Context-Aware Data Loading:
load_data_with_context-- Unified loading function that supports caching loaded data in sample context fields, avoiding redundant file reads across multiple operators.load_mm_bytes_from_sample-- Loads multimodal data from in-memory bytes stored in dataset samples.
Image Functions:
load_image/load_images-- Load PIL images from paths or bytes, converting to RGB.load_image_byte/load_file_byte-- Load raw bytes from files.image_path_to_base64/image_byte_to_base64-- Base64 encoding utilities.pil_to_opencv-- PIL to OpenCV conversion (RGB to BGR).detect_faces-- Face detection using OpenCV CascadeClassifier.calculate_resized_dimensions-- Smart dimension calculation with target size, max length, and divisibility constraints.iou-- Intersection-over-Union calculation for bounding boxes.
Audio Functions:
load_audio/load_audios-- Load audio using HuggingFace Audio feature decoder with optional sampling rate.
Video Functions:
load_video/load_videos-- Load video containers using PyAV.get_video_duration-- Get video duration in seconds.get_decoded_frames_from_video-- Decode all frames from a video stream.cut_video_by_seconds-- Cut video segments by start/end timestamps with audio support.process_each_frame-- Apply a transformation function to each video frame.extract_key_frames/extract_key_frames_by_seconds-- Extract keyframes from video.extract_video_frames_uniformly/extract_video_frames_uniformly_by_seconds-- Uniform frame sampling.extract_audio_from_video-- Extract audio streams with optional time slicing.close_video-- Safe video container cleanup to avoid memory leaks.
Utility Functions:
size_to_bytes-- Parse human-readable sizes (e.g., "10GB") to bytes.timecode_string_to_seconds-- Parse "HH:MM:SS.fff" timecodes to float seconds.parse_string_to_roi-- Parse region-of-interest strings to coordinate tuples.insert_texts_after_placeholders-- Insert text after placeholder tokens in strings.
Usage
Use this module whenever working with multimodal data in operators. It provides the standard loading, transformation, and manipulation functions for all image, audio, and video operations throughout the framework.
Code Reference
Source Location
- Repository: Datajuicer_Data_juicer
- File:
data_juicer/utils/mm_utils.py
Signature
class SpecialTokens(metaclass=_MetaSpecialTokens):
image: ClassVar[str]
audio: ClassVar[str]
video: ClassVar[str]
eoc: ClassVar[str]
def load_data_with_context(sample, context, loaded_data_keys,
load_func, mm_bytes_key=None,
sample_idx=None) -> tuple: ...
def load_image(path_or_bytes) -> PIL.Image: ...

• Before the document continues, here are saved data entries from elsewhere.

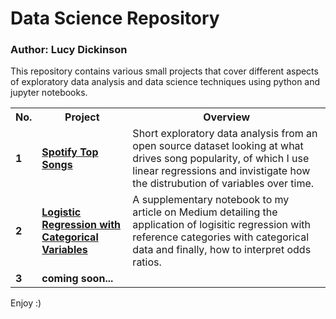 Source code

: <h1>Data Science Repository</h1>
<h3>Author: Lucy Dickinson</h3>

This repository contains various small projects that cover different aspects of exploratory data analysis and data science techniques using python and jupyter notebooks.

<table>
  <tr>
    <th>No.</th>
    <th>Project</th>
    <th>Overview</th>
  </tr>
  <tr>
    <td><strong>1</strong></td>
    <td><strong><a href="https://github.com/lucydickinson/datascience/tree/main/Spotify%20Top%20Songs%20EDA">Spotify Top Songs</a></strong></td>
    <td>Short exploratory data analysis from an open source dataset looking at what drives song popularity, of which I use linear regressions and invistigate how the distrubution of variables over time.</td>
  </tr>
  <tr>
    <td><strong>2</strong></td>
    <td><strong><a href="https://github.com/lucydickinson/datascience/tree/main/Logistic%20regression%20with%20categorical%20variables">Logistic Regression with Categorical Variables</a></strong></td>
    <td>A supplementary notebook to my article on Medium detailing the application of logisitic regression with reference categories with categorical data and finally, how to interpret odds ratios.</td>
  </tr>
    <tr>
    <td><strong>3</strong></td>
    <td><strong>coming soon...</td>
    <td></td>
  </tr>
</table>

Enjoy :)
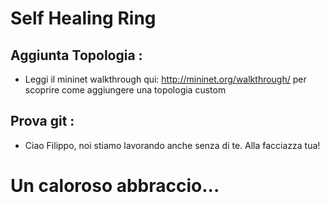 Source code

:# Self Healing Ring
## Aggiunta Topologia :
  * Leggi il mininet walkthrough qui: http://mininet.org/walkthrough/ per scoprire come aggiungere una topologia custom

## Prova git :
* Ciao Filippo, noi stiamo lavorando anche senza di te. Alla facciazza tua!
# Un caloroso abbraccio...
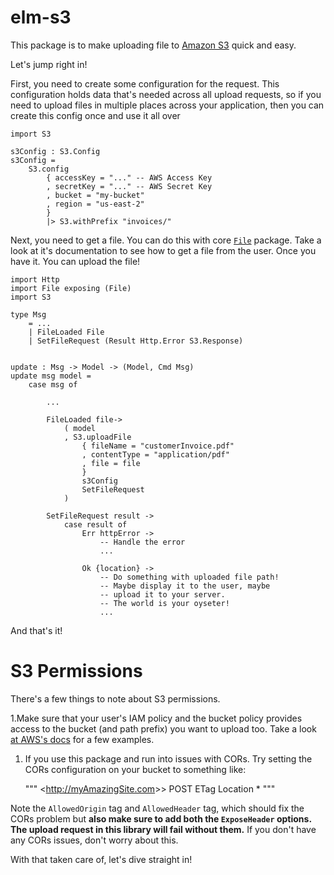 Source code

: # elm-s3

This package is to make uploading file to [Amazon S3](https://aws.amazon.com/s3/)
quick and easy.

Let's jump right in!

First, you need to create some configuration for the request. This configuration holds data
that's needed across all upload requests, so if you need to upload files in multiple places
across your application, then you can create this config once and use it all over

    import S3

    s3Config : S3.Config
    s3Config =
        S3.config
            { accessKey = "..." -- AWS Access Key
            , secretKey = "..." -- AWS Secret Key
            , bucket = "my-bucket"
            , region = "us-east-2"
            }
            |> S3.withPrefix "invoices/"

Next, you need to get a file. You can do this with core [`File`](https://package.elm-lang.org/packages/elm/file/latest/File-Select) package. Take a look at it's documentation to see how to get a file from the user. Once you
have it. You can upload the file!

    import Http
    import File exposing (File)
    import S3

    type Msg
        = ...
        | FileLoaded File
        | SetFileRequest (Result Http.Error S3.Response)


    update : Msg -> Model -> (Model, Cmd Msg)
    update msg model =
        case msg of

            ...

            FileLoaded file->
                ( model
                , S3.uploadFile
                    { fileName = "customerInvoice.pdf"
                    , contentType = "application/pdf"
                    , file = file
                    }
                    s3Config
                    SetFileRequest
                )

            SetFileRequest result ->
                case result of
                    Err httpError ->
                        -- Handle the error
                        ...

                    Ok {location} ->
                        -- Do something with uploaded file path!
                        -- Maybe display it to the user, maybe
                        -- upload it to your server.
                        -- The world is your oyseter!
                        ...

And that's it!

# S3 Permissions

There's a few things to note about S3 permissions.

1.Make sure that your user's IAM policy and the bucket policy provides access
to the bucket (and path prefix) you want to upload too. Take a look [at AWS's docs](https://docs.aws.amazon.com/AmazonS3/latest/dev/example-policies-s3.html) for a few examples.

1.  If you use this package and run into issues with CORs. Try setting the CORs configuration on
    your bucket to something like:

    """
    <CORSConfiguration>
    <CORSRule>
    <AllowedOrigin><http://myAmazingSite.com</AllowedOrigin>>>
    <AllowedMethod>POST</AllowedMethod>
    <ExposeHeader>ETag</ExposeHeader>
    <ExposeHeader>Location</ExposeHeader>
    <AllowedHeader>\*</AllowedHeader>
    </CORSRule>
    </CORSConfiguration>
    """

Note the `AllowedOrigin` tag and `AllowedHeader` tag, which should fix the CORs problem
but **also make sure to add both the `ExposeHeader` options. The upload request in
this library will fail without them.** If you don't have any CORs issues, don't worry about this.

With that taken care of, let's dive straight in!
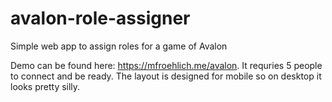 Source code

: # avalon-role-assigner
Simple web app to assign roles for a game of Avalon

Demo can be found here: https://mfroehlich.me/avalon. It requries 5 people to connect and be ready. The layout is designed for mobile so on desktop it looks pretty silly.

def load_audio(path, sampling_rate=None) -> tuple: ...
def load_video(path, mode="r") -> av.container: ...
def cut_video_by_seconds(input_video, output_video, start_seconds,
end_seconds=None, video_stream_index=0): ...
def extract_key_frames(input_video, video_stream_index=0) -> list: ...
def extract_video_frames_uniformly(input_video, frame_num) -> list: ...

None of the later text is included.